Today we found out that she got turned down for another job. This one only a part time position making less than half of what she made at her last full time job. It’s crushing and it’s a testament to how crappy the job situation really is in this country.
So she’ll continue looking. But it’s hard. We’re fine financially. We can’t do a lot of extra things, but we can pay the bills so I’m not complaining. But the mental and emotional toll is what’s hard. This is when you start questioning yourself. You start questioning where you’re going and what you’re doing and what you’re worth. And as a husband I not only have to carry the full burden of our finances, I also have to bear the burden of the emotional well being of my family. Self-pity and self doubt are evil things and can quickly paralyze. So it’s up to me to keep things positive and everyone motivated.
What really works on my psyche though is just wondering where God is in all of this. It’s really easy to just say everything’s in God’s hands. But in real life, when you are facing something that you honestly feel is important for very valid reasons, and yet it’s just not happening for you… it really starts to work on you.

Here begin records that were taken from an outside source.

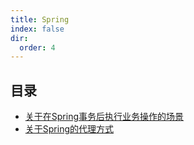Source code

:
 ```yaml
---
title: Spring
index: false
dir:
  order: 4
---
```


## 目录

- [关于在Spring事务后执行业务操作的场景](how-to-make-operation-executed-after-transaction.md)
- [关于Spring的代理方式](the-proxy-mode.md)
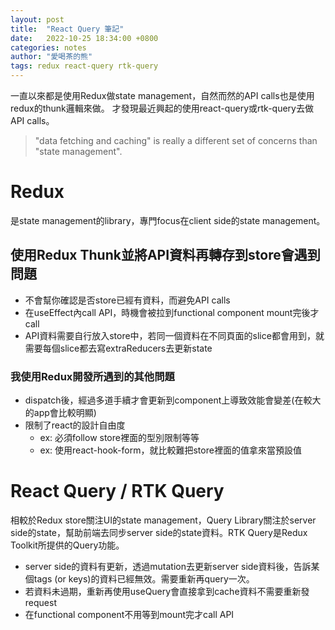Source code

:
 ```yaml
---
layout: post
title:  "React Query 筆記"
date:   2022-10-25 18:34:00 +0800
categories: notes
author: "愛喝茶的熊"
tags: redux react-query rtk-query
---
```


一直以來都是使用Redux做state management，自然而然的API calls也是使用redux的thunk邏輯來做。
才發現最近興起的使用react-query或rtk-query去做API calls。

> "data fetching and caching" is really a different set of concerns than "state management".

# Redux
是state management的library，專門focus在client side的state management。

## 使用Redux Thunk並將API資料再轉存到store會遇到問題
- 不會幫你確認是否store已經有資料，而避免API calls
- 在useEffect內call API，時機會被拉到functional component mount完後才call
- API資料需要自行放入store中，若同一個資料在不同頁面的slice都會用到，就需要每個slice都去寫extraReducers去更新state

### 我使用Redux開發所遇到的其他問題
- dispatch後，經過多道手續才會更新到component上導致效能會變差(在較大的app會比較明顯)
- 限制了react的設計自由度
  - ex: 必須follow store裡面的型別限制等等
  - ex: 使用react-hook-form，就比較難把store裡面的值拿來當預設值

# React Query / RTK Query
相較於Redux store關注UI的state management，Query Library關注於server side的state，幫助前端去同步server side的state資料。RTK Query是Redux Toolkit所提供的Query功能。
- server side的資料有更新，透過mutation去更新server side資料後，告訴某個tags (or keys)的資料已經無效。需要重新再query一次。
- 若資料未過期，重新再使用useQuery會直接拿到cache資料不需要重新發request
- 在functional component不用等到mount完才call API
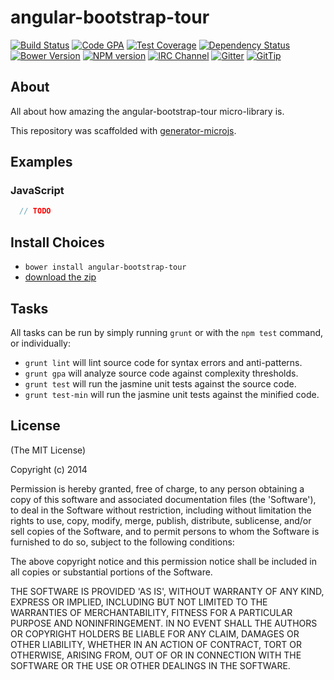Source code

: # angular-bootstrap-tour
[![Build Status][build-image]][build-url]
[![Code GPA][gpa-image]][gpa-url]
[![Test Coverage][coverage-image]][coverage-url]
[![Dependency Status][depstat-image]][depstat-url]
[![Bower Version][bower-image]][bower-url]
[![NPM version][npm-image]][npm-url]
[![IRC Channel][irc-image]][irc-url]
[![Gitter][gitter-image]][gitter-url]
[![GitTip][tip-image]][tip-url]

## About

All about how amazing the angular-bootstrap-tour micro-library is.

This repository was scaffolded with [generator-microjs](https://github.com/daniellmb/generator-microjs).

## Examples

### JavaScript

```JavaScript
  // TODO
```

## Install Choices
- `bower install angular-bootstrap-tour`
- [download the zip](https://github.com/benmarch/angular-bootstrap-tour/archive/master.zip)

## Tasks

All tasks can be run by simply running `grunt` or with the `npm test` command, or individually:

  * `grunt lint` will lint source code for syntax errors and anti-patterns.
  * `grunt gpa` will analyze source code against complexity thresholds.
  * `grunt test` will run the jasmine unit tests against the source code.
  * `grunt test-min` will run the jasmine unit tests against the minified code.

## License

(The MIT License)

Copyright (c) 2014  

Permission is hereby granted, free of charge, to any person obtaining
a copy of this software and associated documentation files (the
'Software'), to deal in the Software without restriction, including
without limitation the rights to use, copy, modify, merge, publish,
distribute, sublicense, and/or sell copies of the Software, and to
permit persons to whom the Software is furnished to do so, subject to
the following conditions:

The above copyright notice and this permission notice shall be
included in all copies or substantial portions of the Software.

THE SOFTWARE IS PROVIDED 'AS IS', WITHOUT WARRANTY OF ANY KIND,
EXPRESS OR IMPLIED, INCLUDING BUT NOT LIMITED TO THE WARRANTIES OF
MERCHANTABILITY, FITNESS FOR A PARTICULAR PURPOSE AND NONINFRINGEMENT.
IN NO EVENT SHALL THE AUTHORS OR COPYRIGHT HOLDERS BE LIABLE FOR ANY
CLAIM, DAMAGES OR OTHER LIABILITY, WHETHER IN AN ACTION OF CONTRACT,
TORT OR OTHERWISE, ARISING FROM, OUT OF OR IN CONNECTION WITH THE
SOFTWARE OR THE USE OR OTHER DEALINGS IN THE SOFTWARE.



[build-url]: https://travis-ci.org/benmarch/angular-bootstrap-tour
[build-image]: http://img.shields.io/travis/benmarch/angular-bootstrap-tour.png

[gpa-url]: https://codeclimate.com/github/benmarch/angular-bootstrap-tour
[gpa-image]: https://codeclimate.com/github/benmarch/angular-bootstrap-tour.png

[coverage-url]: https://codeclimate.com/github/benmarch/angular-bootstrap-tour/code?sort=covered_percent&sort_direction=desc
[coverage-image]: https://codeclimate.com/github/benmarch/angular-bootstrap-tour/coverage.png

[depstat-url]: https://david-dm.org/benmarch/angular-bootstrap-tour
[depstat-image]: https://david-dm.org/benmarch/angular-bootstrap-tour.png?theme=shields.io

[issues-url]: https://github.com/benmarch/angular-bootstrap-tour/issues
[issues-image]: http://img.shields.io/github/issues/benmarch/angular-bootstrap-tour.png

[bower-url]: http://bower.io/search/?q=angular-bootstrap-tour
[bower-image]: https://badge.fury.io/bo/angular-bootstrap-tour.png

[downloads-url]: https://www.npmjs.org/package/angular-bootstrap-tour
[downloads-image]: http://img.shields.io/npm/dm/angular-bootstrap-tour.png

[npm-url]: https://www.npmjs.org/package/angular-bootstrap-tour
[npm-image]: https://badge.fury.io/js/angular-bootstrap-tour.png

[irc-url]: http://webchat.freenode.net/?channels=angular-bootstrap-tour
[irc-image]: http://img.shields.io/badge/irc-%23angular-bootstrap-tour-brightgreen.png

[gitter-url]: https://gitter.im/benmarch/angular-bootstrap-tour
[gitter-image]: http://img.shields.io/badge/gitter-benmarch/angular-bootstrap-tour-brightgreen.png

[tip-url]: https://www.gittip.com/benmarch
[tip-image]: http://img.shields.io/gittip/benmarch.png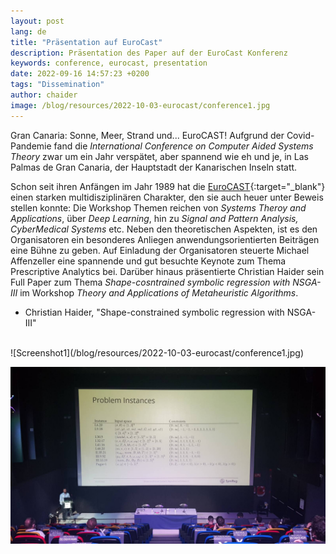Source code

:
 ```yaml
---
layout: post
lang: de
title: "Präsentation auf EuroCast"
description: Präsentation des Paper auf der EuroCast Konferenz
keywords: conference, eurocast, presentation
date: 2022-09-16 14:57:23 +0200
tags: "Dissemination"
author: chaider
image: /blog/resources/2022-10-03-eurocast/conference1.jpg
---
```


Gran Canaria: Sonne, Meer, Strand und... EuroCAST! Aufgrund der Covid-Pandemie fand die *International Conference on Computer Aided Systems Theory* zwar um ein Jahr verspätet, aber spannend wie eh und je, in Las Palmas de Gran Canaria, der Hauptstadt der Kanarischen Inseln statt.

<!--more-->
Schon seit ihren Anfängen im Jahr 1989 hat die [EuroCAST][ec]{:target="_blank"}
einen starken multidisziplinären Charakter, den sie auch heuer unter Beweis
stellen konnte: Die Workshop Themen reichen von *Systems Theroy and
Applications*, über *Deep Learning*, hin zu *Signal and Pattern Analysis,
CyberMedical Systems* etc. Neben den theoretischen Aspekten, ist es den
Organisatoren ein besonderes Anliegen anwendungsorientierten Beiträgen eine
Bühne zu geben. Auf Einladung der Organisatoren steuerte Michael Affenzeller  eine spannende und gut besuchte Keynote zum Thema Prescriptive
Analytics bei. Darüber hinaus präsentierte Christian Haider sein Full Paper zum Thema
*Shape-cosntrained symbolic regression with NSGA-III* im Workshop *Theory and Applications of
Metaheuristic Algorithms*.

- Christian Haider, "Shape-constrained symbolic regression with NSGA-III"

<br/>
![Screenshot1](/blog/resources/2022-10-03-eurocast/conference1.jpg)

![Screenshot2](/blog/resources/2022-10-03-eurocast/conference2.jpg)

[ec]: http://eurocast2022.fulp.ulpgc.es/workshops-and-participation
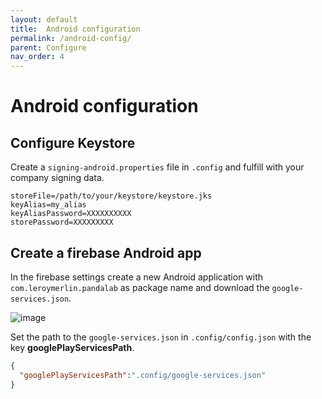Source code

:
 ```yaml
---
layout: default
title:  Android configuration
permalink: /android-config/
parent: Configure
nav_order: 4
---
```


# Android configuration

## Configure Keystore

Create a `signing-android.properties` file in `.config` and fulfill with your company signing data.

```properties
storeFile=/path/to/your/keystore/keystore.jks
keyAlias=my_alias
keyAliasPassword=XXXXXXXXXX
storePassword=XXXXXXXXX
```

## Create a firebase Android app

In the firebase settings create a new Android application with `com.leroymerlin.pandalab` as package name and download the `google-services.json`.

![image](/assets/firebase/firebase-config-web-create.png)


Set the path to the `google-services.json` in `.config/config.json` with the key **googlePlayServicesPath**.

```json
{
  "googlePlayServicesPath":".config/google-services.json"
}
```
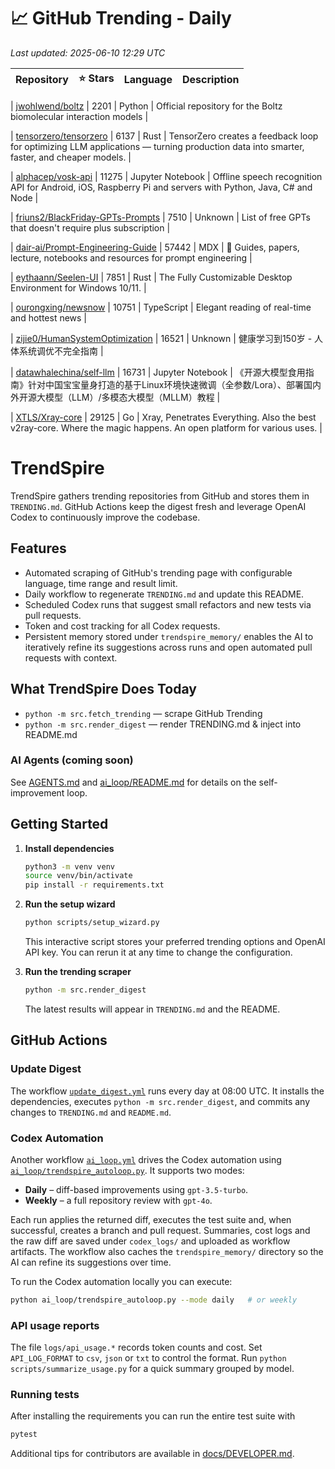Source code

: <!-- TRENDING_START -->
# 📈 GitHub Trending - Daily

_Last updated: 2025-06-10 12:29 UTC_

| Repository | ⭐ Stars | Language | Description |
|------------|--------:|----------|-------------|

| [jwohlwend/boltz](https://github.com/jwohlwend/boltz) | 2201 | Python | Official repository for the Boltz biomolecular interaction models |

| [tensorzero/tensorzero](https://github.com/tensorzero/tensorzero) | 6137 | Rust | TensorZero creates a feedback loop for optimizing LLM applications — turning production data into smarter, faster, and cheaper models. |

| [alphacep/vosk-api](https://github.com/alphacep/vosk-api) | 11275 | Jupyter Notebook | Offline speech recognition API for Android, iOS, Raspberry Pi and servers with Python, Java, C# and Node |

| [friuns2/BlackFriday-GPTs-Prompts](https://github.com/friuns2/BlackFriday-GPTs-Prompts) | 7510 | Unknown | List of free GPTs that doesn't require plus subscription |

| [dair-ai/Prompt-Engineering-Guide](https://github.com/dair-ai/Prompt-Engineering-Guide) | 57442 | MDX | 🐙 Guides, papers, lecture, notebooks and resources for prompt engineering |

| [eythaann/Seelen-UI](https://github.com/eythaann/Seelen-UI) | 7851 | Rust | The Fully Customizable Desktop Environment for Windows 10/11. |

| [ourongxing/newsnow](https://github.com/ourongxing/newsnow) | 10751 | TypeScript | Elegant reading of real-time and hottest news |

| [zijie0/HumanSystemOptimization](https://github.com/zijie0/HumanSystemOptimization) | 16521 | Unknown | 健康学习到150岁 - 人体系统调优不完全指南 |

| [datawhalechina/self-llm](https://github.com/datawhalechina/self-llm) | 16731 | Jupyter Notebook | 《开源大模型食用指南》针对中国宝宝量身打造的基于Linux环境快速微调（全参数/Lora）、部署国内外开源大模型（LLM）/多模态大模型（MLLM）教程 |

| [XTLS/Xray-core](https://github.com/XTLS/Xray-core) | 29125 | Go | Xray, Penetrates Everything. Also the best v2ray-core. Where the magic happens. An open platform for various uses. |
<!-- TRENDING_END -->

# TrendSpire

TrendSpire gathers trending repositories from GitHub and stores them in `TRENDING.md`. GitHub Actions keep the digest fresh and leverage OpenAI Codex to continuously improve the codebase.

## Features

- Automated scraping of GitHub's trending page with configurable language, time range and result limit.
- Daily workflow to regenerate `TRENDING.md` and update this README.
- Scheduled Codex runs that suggest small refactors and new tests via pull requests.
- Token and cost tracking for all Codex requests.
- Persistent memory stored under `trendspire_memory/` enables the AI to
  iteratively refine its suggestions across runs and open automated pull
  requests with context.

## What TrendSpire Does Today

- `python -m src.fetch_trending` — scrape GitHub Trending
- `python -m src.render_digest` — render TRENDING.md & inject into README.md

### AI Agents (coming soon)
See [AGENTS.md](./AGENTS.md) and [ai_loop/README.md](./ai_loop/README.md) for details on the self-improvement loop.

## Getting Started

1. **Install dependencies**
   ```bash
   python3 -m venv venv
   source venv/bin/activate
   pip install -r requirements.txt
   ```

2. **Run the setup wizard**
   ```bash
   python scripts/setup_wizard.py
   ```
   This interactive script stores your preferred trending options and OpenAI API key.
   You can rerun it at any time to change the configuration.

3. **Run the trending scraper**
   ```bash
   python -m src.render_digest
   ```
   The latest results will appear in `TRENDING.md` and the README.


## GitHub Actions

### Update Digest

The workflow [`update_digest.yml`](.github/workflows/update_digest.yml) runs every day at 08:00 UTC. It installs the dependencies, executes `python -m src.render_digest`, and commits any changes to `TRENDING.md` and `README.md`.

### Codex Automation

Another workflow [`ai_loop.yml`](.github/workflows/ai_loop.yml) drives the Codex automation using [`ai_loop/trendspire_autoloop.py`](ai_loop/trendspire_autoloop.py). It supports two modes:

- **Daily** – diff-based improvements using `gpt-3.5-turbo`.
- **Weekly** – a full repository review with `gpt-4o`.

Each run applies the returned diff, executes the test suite and, when successful, creates a branch and pull request. Summaries, cost logs and the raw diff are saved under `codex_logs/` and uploaded as workflow artifacts. The workflow also caches the `trendspire_memory/` directory so the AI can refine its suggestions over time.

To run the Codex automation locally you can execute:

```bash
python ai_loop/trendspire_autoloop.py --mode daily   # or weekly
```

### API usage reports

The file `logs/api_usage.*` records token counts and cost. Set `API_LOG_FORMAT`
to `csv`, `json` or `txt` to control the format. Run `python
scripts/summarize_usage.py` for a quick summary grouped by model.

### Running tests

After installing the requirements you can run the entire test suite with

```bash
pytest
```

Additional tips for contributors are available in
[docs/DEVELOPER.md](docs/DEVELOPER.md).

There’s a song I like, and honestly I don’t even really know or care what the song is really about, but there’s one line that says “What if God doesn’t care?”. And if there’s a chink in my armor of faith, it’s that thought. What if the things we think are important just aren’t important to God? What if they just don’t matter one way or the other?
And so this is where my faith gets confused. I always hear people say that God is leading them into one line of work or another and then they fail fantastically. And I just wonder, really? Was God really leading you to that collosal failure? Or did you just have this grand dream on your own and God really didn’t have an opinion one way or the other?
I don’t want to sound like I’m having a major failure of faith because my wife hasn’t found a job. That’s not the case. There’s two things I believe are true; that God loves us, and that God is in complete and absolute control. But my problem is learning to accept the fact that my plans aren’t always in line with God’s plans, and even though sometimes God’s plans can feel a whole lot like indifference, I need to believe that ultimately his plan will be better than anything I could have made for myself.